## BRIEF
Everything from the line containing "### النسخ الاحتياطي" to the last line of the data below should be copied word for word, and nothing else.

## RECORDS FOR THIS EXERCISE
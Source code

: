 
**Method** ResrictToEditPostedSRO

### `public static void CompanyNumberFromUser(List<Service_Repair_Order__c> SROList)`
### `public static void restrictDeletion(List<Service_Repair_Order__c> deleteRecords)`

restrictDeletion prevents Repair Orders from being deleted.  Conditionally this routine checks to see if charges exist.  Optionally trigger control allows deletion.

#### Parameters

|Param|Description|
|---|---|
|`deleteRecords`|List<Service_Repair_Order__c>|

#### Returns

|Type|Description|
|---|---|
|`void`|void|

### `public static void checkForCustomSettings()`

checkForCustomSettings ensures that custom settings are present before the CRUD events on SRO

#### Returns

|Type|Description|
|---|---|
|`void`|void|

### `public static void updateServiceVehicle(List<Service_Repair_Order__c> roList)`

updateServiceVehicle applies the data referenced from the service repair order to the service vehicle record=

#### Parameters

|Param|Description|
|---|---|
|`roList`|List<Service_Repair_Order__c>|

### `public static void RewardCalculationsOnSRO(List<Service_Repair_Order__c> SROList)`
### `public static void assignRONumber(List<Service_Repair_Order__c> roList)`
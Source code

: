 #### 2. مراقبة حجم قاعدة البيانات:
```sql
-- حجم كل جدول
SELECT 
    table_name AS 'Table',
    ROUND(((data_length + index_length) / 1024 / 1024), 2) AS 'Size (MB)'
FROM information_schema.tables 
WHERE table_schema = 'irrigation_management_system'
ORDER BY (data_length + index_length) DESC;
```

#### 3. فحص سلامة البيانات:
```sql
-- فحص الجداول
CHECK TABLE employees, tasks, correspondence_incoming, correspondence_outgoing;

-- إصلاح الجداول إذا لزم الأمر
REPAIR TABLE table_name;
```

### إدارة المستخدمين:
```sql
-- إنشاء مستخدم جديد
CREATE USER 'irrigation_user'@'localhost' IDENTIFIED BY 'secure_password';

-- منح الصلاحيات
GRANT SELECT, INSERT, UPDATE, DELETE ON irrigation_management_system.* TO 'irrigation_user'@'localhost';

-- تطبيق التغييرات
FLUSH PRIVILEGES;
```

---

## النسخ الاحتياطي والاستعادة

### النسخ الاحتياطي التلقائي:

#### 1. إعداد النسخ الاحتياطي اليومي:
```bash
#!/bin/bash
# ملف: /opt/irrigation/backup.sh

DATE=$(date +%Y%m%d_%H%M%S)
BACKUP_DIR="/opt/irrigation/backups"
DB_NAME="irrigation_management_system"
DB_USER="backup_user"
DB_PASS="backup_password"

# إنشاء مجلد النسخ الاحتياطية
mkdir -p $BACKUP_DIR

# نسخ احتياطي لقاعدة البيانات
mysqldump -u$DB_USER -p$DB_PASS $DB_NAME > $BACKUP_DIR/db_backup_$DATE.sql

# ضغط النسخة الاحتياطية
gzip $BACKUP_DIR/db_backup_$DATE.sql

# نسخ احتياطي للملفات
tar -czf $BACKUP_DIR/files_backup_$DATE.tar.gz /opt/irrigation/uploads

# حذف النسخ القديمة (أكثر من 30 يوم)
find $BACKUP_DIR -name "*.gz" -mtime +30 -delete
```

## RESULT OF THIS EXERCISE
### النسخ الاحتياطي التلقائي:

#### 1. إعداد النسخ الاحتياطي اليومي:
```bash
#!/bin/bash
# ملف: /opt/irrigation/backup.sh

DATE=$(date +%Y%m%d_%H%M%S)
BACKUP_DIR="/opt/irrigation/backups"
DB_NAME="irrigation_management_system"
DB_USER="backup_user"
DB_PASS="backup_password"

# إنشاء مجلد النسخ الاحتياطية
mkdir -p $BACKUP_DIR

# نسخ احتياطي لقاعدة البيانات
mysqldump -u$DB_USER -p$DB_PASS $DB_NAME > $BACKUP_DIR/db_backup_$DATE.sql

# ضغط النسخة الاحتياطية
gzip $BACKUP_DIR/db_backup_$DATE.sql

# نسخ احتياطي للملفات
tar -czf $BACKUP_DIR/files_backup_$DATE.tar.gz /opt/irrigation/uploads

# حذف النسخ القديمة (أكثر من 30 يوم)
find $BACKUP_DIR -name "*.gz" -mtime +30 -delete
```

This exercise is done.